The AGF Report examined various approaches, including existing and new public funding and increased private flows. Its definition of “public” finance includes “direct budget contributions” as one strand, with five others envisaging finance from carbon market auction revenues; revenue from international transport (shipping and airline taxes); carbon taxation; multilateral funds (most notably, IMF Special Drawing Rights); and an international financial transaction tax. Two work streams considering private finance will cover “using public finance to leverage private investment/finance” (including debt swaps and insurance schemes) and carbon markets (which includes CDM reform and sectoral proposals). In addition to the main report, they published eight different work streams paper, providing technical information and analysis for each finance source.
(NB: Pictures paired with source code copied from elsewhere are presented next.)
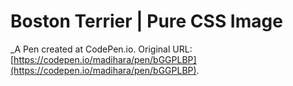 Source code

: # Boston Terrier | Pure CSS Image
 _A Pen created at CodePen.io. Original URL: [https://codepen.io/madihara/pen/bGGPLBP](https://codepen.io/madihara/pen/bGGPLBP).

  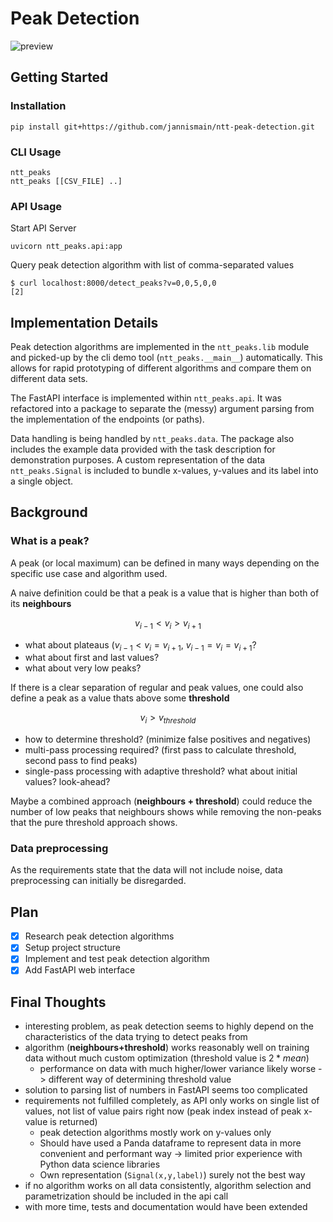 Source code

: # Peak Detection

![preview](https://github.com/jannismain/ntt-peak-detection/assets/14290527/9610a54c-1d23-46d7-9191-708fb654724e)

## Getting Started

### Installation

    pip install git+https://github.com/jannismain/ntt-peak-detection.git

### CLI Usage

    ntt_peaks
    ntt_peaks [[CSV_FILE] ..]

### API Usage

Start API Server

    uvicorn ntt_peaks.api:app

Query peak detection algorithm with list of comma-separated values

    $ curl localhost:8000/detect_peaks?v=0,0,5,0,0
    [2]

## Implementation Details

Peak detection algorithms are implemented in the `ntt_peaks.lib` module and picked-up by the cli demo tool (`ntt_peaks.__main__`) automatically. This allows for rapid prototyping of different algorithms and compare them on different data sets.

The FastAPI interface is implemented within `ntt_peaks.api`. It was refactored into a package to separate the (messy) argument parsing from the implementation of the endpoints (or paths).

Data handling is being handled by `ntt_peaks.data`. The package also includes the example data provided with the task description for demonstration purposes. A custom representation of the data `ntt_peaks.Signal` is included to bundle x-values, y-values and its label into a single object.

## Background

### What is a peak?

A peak (or local maximum) can be defined in many ways depending on the specific use case and algorithm used.

A naive definition could be that a peak is a value that is higher than both of its **neighbours**

$$ v_{i-1} < v_{i} > v_{i+1} $$

- what about plateaus ($v_{i-1} < v_{i} = v_{i+1}$, $v_{i-1} = v_{i} = v_{i+1}$?
- what about first and last values?
- what about very low peaks?

If there is a clear separation of regular and peak values, one could also define a peak as a value thats above some **threshold**

$$ v_{i} > v_{threshold} $$

- how to determine threshold? (minimize false positives and negatives)
- multi-pass processing required? (first pass to calculate threshold, second pass to find peaks)
- single-pass processing with adaptive threshold? what about initial values? look-ahead?

Maybe a combined approach (**neighbours + threshold**) could reduce the number of low peaks that neighbours shows while removing the non-peaks that the pure threshold approach shows.

### Data preprocessing

As the requirements state that the data will not include noise, data preprocessing can initially be disregarded.

## Plan

- [x] Research peak detection algorithms
- [x] Setup project structure
- [x] Implement and test peak detection algorithm
- [x] Add FastAPI web interface

## Final Thoughts

- interesting problem, as peak detection seems to highly depend on the characteristics of the data trying to detect peaks from
- algorithm (**neighbours+threshold**) works reasonably well on training data without much custom optimization (threshold value is $2*mean$)
  - performance on data with much higher/lower variance likely worse -> different way of determining threshold value
- solution to parsing list of numbers in FastAPI seems too complicated
- requirements not fulfilled completely, as API only works on single list of values, not list of value pairs right now (peak index instead of peak x-value is returned)
  - peak detection algorithms mostly work on y-values only
  - Should have used a Panda dataframe to represent data in more convenient and performant way -> limited prior experience with Python data science libraries
  - Own representation (`Signal(x,y,label)`) surely not the best way
- if no algorithm works on all data consistently, algorithm selection and parametrization should be included in the api call
- with more time, tests and documentation would have been extended
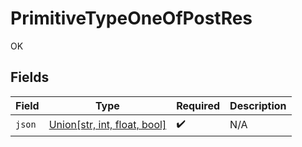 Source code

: # PrimitiveTypeOneOfPostRes

OK


## Fields

| Field                                                                                    | Type                                                                                     | Required                                                                                 | Description                                                                              |
| ---------------------------------------------------------------------------------------- | ---------------------------------------------------------------------------------------- | ---------------------------------------------------------------------------------------- | ---------------------------------------------------------------------------------------- |
| `json`                                                                                   | [Union[str, int, float, bool]](../../models/operations/primitivetypeoneofpostresjson.md) | :heavy_check_mark:                                                                       | N/A                                                                                      |
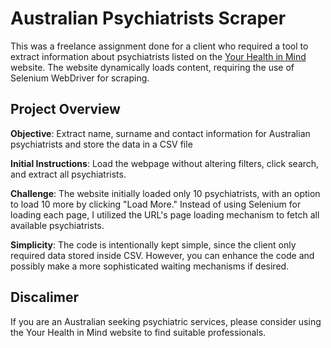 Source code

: # Australian Psychiatrists Scraper

This was a freelance assignment done for a client who required a tool to extract information about psychiatrists 
listed on the [Your Health in Mind](https://www.yourhealthinmind.org/find-a-psychiatrist/) website.
The website dynamically loads content, requiring the use of Selenium WebDriver for scraping.


## Project Overview

**Objective**: Extract name, surname and contact information for Australian psychiatrists and store the data in a CSV file

**Initial Instructions**: Load the webpage without altering filters, click search, and extract all psychiatrists.

**Challenge**: The website initially loaded only 10 psychiatrists, with an option to load 10 more by clicking "Load More." 
Instead of using Selenium for loading each page, I utilized the URL's page loading mechanism to fetch all available 
psychiatrists.

**Simplicity**: The code is intentionally kept simple, since the client only required data stored inside CSV.
However, you can enhance the code and possibly make a more sophisticated waiting mechanisms if desired.


## Discalimer

If you are an Australian seeking psychiatric services, please consider using the Your Health in Mind website to find 
suitable professionals.
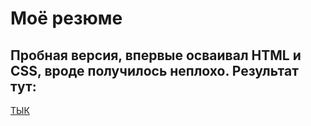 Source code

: # Моё резюме

## Пробная версия, впервые осваивал HTML и CSS, вроде получилось неплохо. Результат тут:

[ТЫК](https://p1lus.github.io/resume2/)
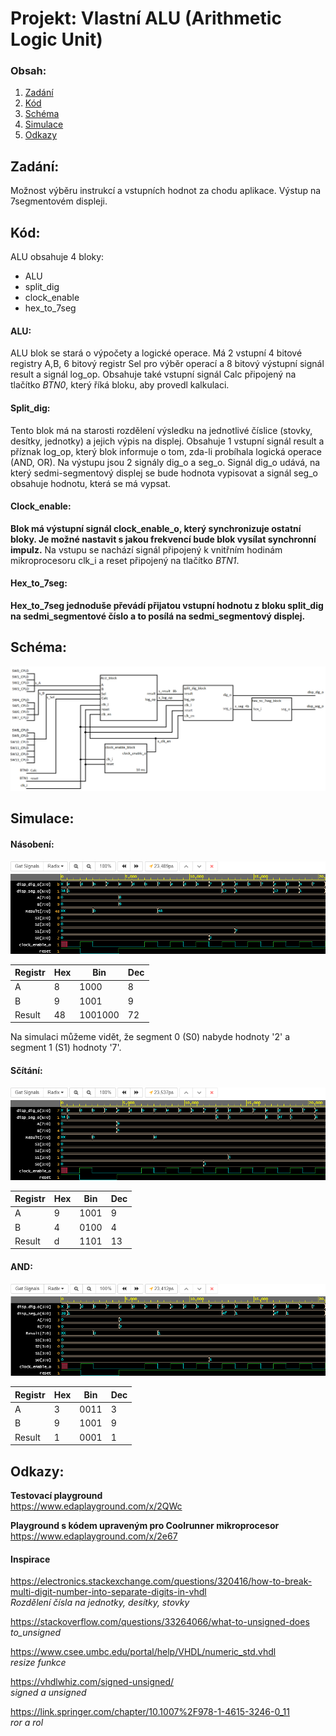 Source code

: # Projekt: Vlastní ALU (Arithmetic Logic Unit)

### Obsah:
   1. [Zadání](#Zadání:)
   2. [Kód](#Kód:)
   3. [Schéma](#Schéma:)
   4. [Simulace](#Simulace:)
   5. [Odkazy](#Odkazy:)

## Zadání:
Možnost výběru instrukcí a vstupních hodnot za chodu aplikace. Výstup na 7segmentovém displeji.

## Kód: 
ALU obsahuje 4 bloky:   
* ALU
* split_dig
* clock_enable
* hex_to_7seg

#### ALU:
ALU blok se stará o výpočety a logické operace. Má 2 vstupní 4 bitové registry A,B, 6 bitový registr Sel pro výběr operací a 8 bitový výstupní signál result a signál log_op. Obsahuje také vstupní signál Calc připojený na tlačítko _BTN0_, který říká bloku, aby provedl kalkulaci.

#### Split_dig:
Tento blok má na starosti rozdělení výsledku na jednotlivé číslice (stovky, desítky, jednotky) a jejich výpis na displej. Obsahuje 1 vstupní signál result a příznak log_op, který blok informuje o tom, zda-li probíhala logická operace (AND, OR). Na výstupu jsou 2 signály dig_o a seg_o. Signál dig_o udává, na který sedmi-segmentový displej se bude hodnota vypisovat a signál seg_o obsahuje hodnotu, která se má vypsat.

#### Clock_enable:
**Blok má výstupní signál clock_enable_o, který synchronizuje ostatní bloky. Je možné nastavit s jakou frekvencí bude blok vysílat synchronní impulz.** Na vstupu se nachází signál připojený k vnitřním hodinám mikroprocesoru clk_i a reset připojený na tlačítko *BTN1*.

#### Hex_to_7seg:
**Hex_to_7seg jednoduše převádí přijatou vstupní hodnotu z bloku split_dig na sedmi_segmentové číslo a to posílá na sedmi_segmentový displej.**

## Schéma:
![Schéma ALU](Screenshots/ALU_schematic.png)

## Simulace:
#### Násobení:
![Simulace_mult](Screenshots/ALU_mult.png)

| Registr| Hex | Bin | Dec |
| ---- | ---- | ---- | ---- |
| A | 8 | 1000 | 8 |
| B | 9 | 1001 | 9 |
| Result | 48 | 1001000 | 72 |

Na simulaci můžeme vidět, že segment 0 (S0) nabyde hodnoty '2' a segment 1 (S1) hodnoty '7'.

#### Sčítání:
![Simulace_add](Screenshots/ALU_add.png)

| Registr| Hex | Bin | Dec |
| ---- | ---- | ---- | ---- |
| A | 9 | 1001 | 9 |
| B | 4 | 0100 | 4 |
| Result | d | 1101 | 13 |



#### AND:
![Simulace_and](Screenshots/ALU_and.png)

| Registr| Hex | Bin | Dec |
| ---- | ---- | ---- | ---- |
| A | 3 | 0011 | 3 |
| B | 9 | 1001 | 9 |
| Result | 1 | 0001 | 1 |


## Odkazy:

**Testovací playground**     
https://www.edaplayground.com/x/2QWc

**Playground s kódem upraveným pro Coolrunner mikroprocesor**     
https://www.edaplayground.com/x/2e67

#### Inspirace
https://electronics.stackexchange.com/questions/320416/how-to-break-multi-digit-number-into-separate-digits-in-vhdl     
_Rozdělení čísla na jednotky, desítky, stovky_

https://stackoverflow.com/questions/33264066/what-to-unsigned-does     
_to_unsigned_

https://www.csee.umbc.edu/portal/help/VHDL/numeric_std.vhdl     
_resize funkce_

https://vhdlwhiz.com/signed-unsigned/    
_signed a unsigned_ 

https://link.springer.com/chapter/10.1007%2F978-1-4615-3246-0_11      
_ror a rol_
Although the AGF Report did not build a blueprint for implementing these sources, it does assess all sources based on eight criteria, which includes revenue, efficiency (carbon efficiency - the impact of a method on setting a price for carbon externality and overall efficiency - taking into account impacts on developed country growth and risks, equity (distribution of revenue), incidence (who really pays for the climate change mitigation and adaptation actions - should avoid payment by developing countries or inclusion of developing countries’ contribution in counting towards 100billion, practicality (feasibility before 2020), reliability, additionality to Official Development Assistance and acceptability (domestic political acceptability in both developed and developing countries).
Criticism
Critics claimed that the group could contribute to the downgrading of UNFCCC negotiations, as well as complaining of a lack of transparency and a significant gender bias.[3] Also, some civil society organizations do not agree that US 100 billion per year is sufficient for climate change financing, but overall, NGOs are content with the pressure on developed countries brought by the AGF report.[4]